HISTORY OF RADIOGRAPHY
X-rays were discovered in 1895 by Wilhelm Conrad Roentgen (1845-1923) who was a
Professor at Wurzburg University in Germany. Working with a cathode-ray tube in his
laboratory, Roentgen observed a fluorescent glow of crystals on a table near his tube. The
tube that Roentgen was working with consisted of a glass envelope (bulb) with positive and
negative electrodes encapsulated in it. The air in the tube was evacuated, and when a high
voltage was applied, the tube produced a fluorescent glow. Roentgen shielded the tube with
heavy black paper, and discovered a green colored fluorescent light generated by a material
located a few feet away from the tube. He concluded that a new type of ray was being emitted
from the tube. This ray was capable of passing through the heavy paper covering and exciting
the phosphorescent materials in the room. He found that the new ray could pass through most
substances casting shadows of solid objects. Roentgen also discovered that the ray could pass
through the tissue of humans, but not bones and metal objects. One of Roentgen's first
experiments late in 1895 was a film of the hand of his wife, Bertha.

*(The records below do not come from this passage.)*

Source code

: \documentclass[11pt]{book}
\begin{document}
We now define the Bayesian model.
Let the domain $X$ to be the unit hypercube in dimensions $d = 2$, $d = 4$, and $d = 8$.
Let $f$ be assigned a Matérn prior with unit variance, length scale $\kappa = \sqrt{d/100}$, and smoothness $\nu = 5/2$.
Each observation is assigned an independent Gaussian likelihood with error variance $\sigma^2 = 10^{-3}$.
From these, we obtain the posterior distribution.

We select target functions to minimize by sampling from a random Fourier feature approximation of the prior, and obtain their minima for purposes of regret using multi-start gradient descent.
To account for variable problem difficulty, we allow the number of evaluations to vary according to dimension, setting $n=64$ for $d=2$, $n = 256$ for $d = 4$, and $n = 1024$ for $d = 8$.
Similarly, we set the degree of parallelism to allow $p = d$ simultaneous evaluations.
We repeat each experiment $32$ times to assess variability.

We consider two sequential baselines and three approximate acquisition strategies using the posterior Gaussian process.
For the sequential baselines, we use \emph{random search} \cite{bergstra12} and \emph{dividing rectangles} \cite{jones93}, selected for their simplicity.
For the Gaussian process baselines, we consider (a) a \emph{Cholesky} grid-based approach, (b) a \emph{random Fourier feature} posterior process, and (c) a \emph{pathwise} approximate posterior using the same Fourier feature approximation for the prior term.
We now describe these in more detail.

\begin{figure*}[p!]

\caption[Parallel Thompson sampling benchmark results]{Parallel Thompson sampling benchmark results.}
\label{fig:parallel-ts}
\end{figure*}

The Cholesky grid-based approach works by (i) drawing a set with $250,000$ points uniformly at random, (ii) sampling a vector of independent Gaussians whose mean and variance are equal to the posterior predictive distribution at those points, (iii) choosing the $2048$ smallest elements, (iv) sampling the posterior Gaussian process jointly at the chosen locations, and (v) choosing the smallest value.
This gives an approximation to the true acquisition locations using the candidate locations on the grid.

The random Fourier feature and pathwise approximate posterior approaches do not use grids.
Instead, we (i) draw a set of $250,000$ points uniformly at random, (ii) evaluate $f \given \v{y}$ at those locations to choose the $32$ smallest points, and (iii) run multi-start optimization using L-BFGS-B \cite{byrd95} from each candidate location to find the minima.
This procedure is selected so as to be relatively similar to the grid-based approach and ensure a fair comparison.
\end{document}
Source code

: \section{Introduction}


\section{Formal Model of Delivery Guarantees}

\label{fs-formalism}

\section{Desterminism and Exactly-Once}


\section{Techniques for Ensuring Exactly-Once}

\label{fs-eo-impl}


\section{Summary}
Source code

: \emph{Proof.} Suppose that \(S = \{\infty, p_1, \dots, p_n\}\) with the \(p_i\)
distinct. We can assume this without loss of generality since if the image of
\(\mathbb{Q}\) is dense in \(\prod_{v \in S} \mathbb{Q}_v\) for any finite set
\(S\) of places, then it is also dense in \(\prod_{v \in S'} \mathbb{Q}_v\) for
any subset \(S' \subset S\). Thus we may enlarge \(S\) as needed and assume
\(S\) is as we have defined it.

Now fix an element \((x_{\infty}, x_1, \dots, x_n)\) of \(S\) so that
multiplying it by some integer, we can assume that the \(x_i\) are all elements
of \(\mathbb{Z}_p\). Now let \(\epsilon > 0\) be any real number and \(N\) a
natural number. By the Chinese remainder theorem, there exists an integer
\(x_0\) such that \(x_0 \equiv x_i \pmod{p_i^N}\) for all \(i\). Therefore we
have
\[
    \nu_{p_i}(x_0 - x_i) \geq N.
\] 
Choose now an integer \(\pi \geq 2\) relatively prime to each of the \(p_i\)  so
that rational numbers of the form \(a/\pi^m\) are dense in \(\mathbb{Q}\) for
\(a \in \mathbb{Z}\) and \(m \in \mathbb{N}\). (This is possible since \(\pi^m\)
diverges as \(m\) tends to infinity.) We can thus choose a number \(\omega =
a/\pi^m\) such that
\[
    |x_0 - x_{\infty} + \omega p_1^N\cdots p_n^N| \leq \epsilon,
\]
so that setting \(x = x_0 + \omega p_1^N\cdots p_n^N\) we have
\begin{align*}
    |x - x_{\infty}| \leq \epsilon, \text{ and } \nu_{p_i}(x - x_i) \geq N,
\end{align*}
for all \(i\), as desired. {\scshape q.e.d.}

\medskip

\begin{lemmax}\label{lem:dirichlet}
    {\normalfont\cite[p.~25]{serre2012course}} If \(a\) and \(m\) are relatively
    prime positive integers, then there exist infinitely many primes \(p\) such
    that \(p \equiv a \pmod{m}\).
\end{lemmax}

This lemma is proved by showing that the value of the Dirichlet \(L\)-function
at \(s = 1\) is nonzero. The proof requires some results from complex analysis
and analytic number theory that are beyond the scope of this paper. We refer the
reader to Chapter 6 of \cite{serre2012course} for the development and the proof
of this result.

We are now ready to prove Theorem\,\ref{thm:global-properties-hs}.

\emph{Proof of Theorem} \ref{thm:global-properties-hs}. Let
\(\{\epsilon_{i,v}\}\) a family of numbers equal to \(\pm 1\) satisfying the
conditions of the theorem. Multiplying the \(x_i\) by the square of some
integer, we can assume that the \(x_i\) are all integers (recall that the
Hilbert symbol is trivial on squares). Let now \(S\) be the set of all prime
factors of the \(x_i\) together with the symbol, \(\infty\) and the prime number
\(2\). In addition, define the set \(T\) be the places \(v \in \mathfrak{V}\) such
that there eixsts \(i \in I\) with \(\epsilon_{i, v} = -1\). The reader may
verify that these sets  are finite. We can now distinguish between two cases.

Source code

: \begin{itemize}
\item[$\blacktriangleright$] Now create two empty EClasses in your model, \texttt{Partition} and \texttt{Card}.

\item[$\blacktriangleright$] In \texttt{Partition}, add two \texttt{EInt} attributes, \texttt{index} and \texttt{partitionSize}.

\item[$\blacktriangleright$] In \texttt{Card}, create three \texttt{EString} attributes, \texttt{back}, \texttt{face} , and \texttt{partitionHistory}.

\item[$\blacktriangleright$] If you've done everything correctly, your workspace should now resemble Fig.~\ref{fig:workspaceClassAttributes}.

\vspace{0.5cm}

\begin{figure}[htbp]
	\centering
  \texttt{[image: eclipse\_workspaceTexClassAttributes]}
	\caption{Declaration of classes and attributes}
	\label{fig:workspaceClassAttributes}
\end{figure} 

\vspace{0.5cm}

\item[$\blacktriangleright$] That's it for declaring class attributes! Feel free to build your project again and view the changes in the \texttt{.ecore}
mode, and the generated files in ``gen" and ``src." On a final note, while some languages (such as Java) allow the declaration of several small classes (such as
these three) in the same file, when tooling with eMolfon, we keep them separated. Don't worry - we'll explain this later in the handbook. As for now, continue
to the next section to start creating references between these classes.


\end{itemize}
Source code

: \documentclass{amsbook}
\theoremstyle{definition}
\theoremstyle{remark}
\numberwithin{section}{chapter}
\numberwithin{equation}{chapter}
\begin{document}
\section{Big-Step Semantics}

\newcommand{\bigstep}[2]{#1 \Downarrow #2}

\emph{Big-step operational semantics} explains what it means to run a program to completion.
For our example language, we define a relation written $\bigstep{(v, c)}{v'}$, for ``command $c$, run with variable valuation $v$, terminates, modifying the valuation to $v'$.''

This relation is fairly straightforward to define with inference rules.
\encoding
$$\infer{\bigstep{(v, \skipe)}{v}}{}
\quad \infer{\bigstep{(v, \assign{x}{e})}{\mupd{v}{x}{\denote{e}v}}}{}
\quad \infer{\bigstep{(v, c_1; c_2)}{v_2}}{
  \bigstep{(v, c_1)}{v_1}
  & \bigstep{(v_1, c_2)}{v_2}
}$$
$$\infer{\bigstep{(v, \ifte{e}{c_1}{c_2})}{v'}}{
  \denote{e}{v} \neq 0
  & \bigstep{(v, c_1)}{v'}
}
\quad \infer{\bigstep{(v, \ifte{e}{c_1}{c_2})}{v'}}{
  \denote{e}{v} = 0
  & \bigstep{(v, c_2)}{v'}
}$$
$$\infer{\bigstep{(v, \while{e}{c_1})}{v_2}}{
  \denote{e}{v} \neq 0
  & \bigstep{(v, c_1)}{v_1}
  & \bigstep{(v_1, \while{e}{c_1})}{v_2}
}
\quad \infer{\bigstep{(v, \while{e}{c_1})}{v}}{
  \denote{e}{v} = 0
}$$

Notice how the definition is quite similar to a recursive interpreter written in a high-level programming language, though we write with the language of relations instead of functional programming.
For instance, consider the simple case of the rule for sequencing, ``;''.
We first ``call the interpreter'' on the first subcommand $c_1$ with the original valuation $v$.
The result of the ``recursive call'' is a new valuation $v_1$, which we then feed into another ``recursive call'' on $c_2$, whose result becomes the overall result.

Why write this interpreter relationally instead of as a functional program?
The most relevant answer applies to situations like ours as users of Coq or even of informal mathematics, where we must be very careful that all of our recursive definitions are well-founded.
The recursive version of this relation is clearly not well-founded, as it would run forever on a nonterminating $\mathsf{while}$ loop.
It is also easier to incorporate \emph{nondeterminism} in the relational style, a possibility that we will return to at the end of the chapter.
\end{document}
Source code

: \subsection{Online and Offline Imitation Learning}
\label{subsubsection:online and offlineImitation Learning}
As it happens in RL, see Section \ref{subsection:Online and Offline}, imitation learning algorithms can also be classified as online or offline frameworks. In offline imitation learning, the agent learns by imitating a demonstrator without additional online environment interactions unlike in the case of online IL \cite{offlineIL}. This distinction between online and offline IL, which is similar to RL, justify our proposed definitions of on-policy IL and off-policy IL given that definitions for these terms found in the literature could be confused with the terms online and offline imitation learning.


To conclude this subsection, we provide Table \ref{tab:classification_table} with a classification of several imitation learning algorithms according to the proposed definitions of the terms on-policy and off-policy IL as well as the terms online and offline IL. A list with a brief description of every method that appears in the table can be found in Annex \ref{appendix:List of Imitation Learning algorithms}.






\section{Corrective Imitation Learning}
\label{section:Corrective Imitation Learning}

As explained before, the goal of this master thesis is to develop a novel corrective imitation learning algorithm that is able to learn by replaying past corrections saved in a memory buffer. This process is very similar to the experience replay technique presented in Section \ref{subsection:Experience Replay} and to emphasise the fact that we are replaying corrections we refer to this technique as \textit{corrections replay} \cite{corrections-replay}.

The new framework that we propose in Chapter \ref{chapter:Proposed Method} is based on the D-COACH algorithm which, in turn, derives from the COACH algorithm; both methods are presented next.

It is interesting that the
first use of X-rays were for an industrial (not medical) application, as Roentgen produced a
radiograph of a set of weights in a box to show his colleagues.
Roentgen's discovery was a scientific bombshell, and was received with extraordinary
interest by both scientist and laymen. Scientists everywhere could duplicate his experiment
because the cathode tube was very well known during this period. Many scientists dropped
other lines of research to pursue the mysterious rays.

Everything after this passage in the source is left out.